__The task__.
Your answer should consist of the lines holding "details", copied from the material below.

__Dataset entries__.
:::

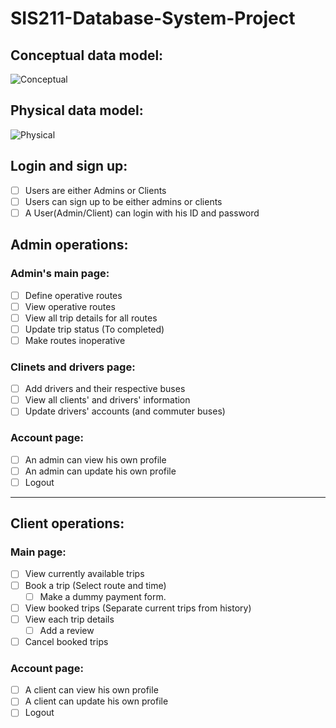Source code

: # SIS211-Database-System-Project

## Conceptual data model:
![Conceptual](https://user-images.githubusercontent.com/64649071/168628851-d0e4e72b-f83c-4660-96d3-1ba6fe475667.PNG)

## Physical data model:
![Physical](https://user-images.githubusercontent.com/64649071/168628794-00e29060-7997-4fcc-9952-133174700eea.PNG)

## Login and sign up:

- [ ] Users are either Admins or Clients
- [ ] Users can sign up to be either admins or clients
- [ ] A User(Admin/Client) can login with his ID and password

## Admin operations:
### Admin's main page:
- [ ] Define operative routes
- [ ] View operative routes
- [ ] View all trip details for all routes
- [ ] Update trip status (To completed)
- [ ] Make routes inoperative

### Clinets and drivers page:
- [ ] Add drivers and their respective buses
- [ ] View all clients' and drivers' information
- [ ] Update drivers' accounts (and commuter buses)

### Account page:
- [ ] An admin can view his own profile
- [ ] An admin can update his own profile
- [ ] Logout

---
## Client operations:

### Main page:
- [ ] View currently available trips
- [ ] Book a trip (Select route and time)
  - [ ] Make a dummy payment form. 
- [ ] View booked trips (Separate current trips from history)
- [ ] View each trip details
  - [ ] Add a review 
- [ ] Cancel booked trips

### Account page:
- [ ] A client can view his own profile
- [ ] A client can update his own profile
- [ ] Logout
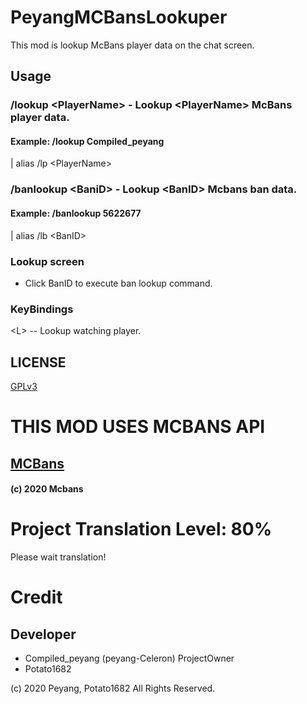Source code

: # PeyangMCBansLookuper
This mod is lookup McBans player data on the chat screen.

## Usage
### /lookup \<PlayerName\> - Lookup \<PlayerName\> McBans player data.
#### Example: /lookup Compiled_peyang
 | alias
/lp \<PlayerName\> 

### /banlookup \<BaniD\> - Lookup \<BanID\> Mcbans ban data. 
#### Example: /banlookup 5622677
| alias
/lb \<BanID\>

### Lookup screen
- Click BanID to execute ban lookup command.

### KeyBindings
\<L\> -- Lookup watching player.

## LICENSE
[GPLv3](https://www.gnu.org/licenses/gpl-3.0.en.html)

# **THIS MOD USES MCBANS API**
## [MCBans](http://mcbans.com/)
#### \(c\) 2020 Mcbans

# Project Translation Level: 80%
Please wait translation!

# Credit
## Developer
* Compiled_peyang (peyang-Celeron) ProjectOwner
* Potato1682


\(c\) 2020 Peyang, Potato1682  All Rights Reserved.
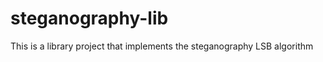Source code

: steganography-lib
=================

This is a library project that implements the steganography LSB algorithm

:::

__Answer box__.
- [ ] View all trip details for all routes
- [ ] View each trip details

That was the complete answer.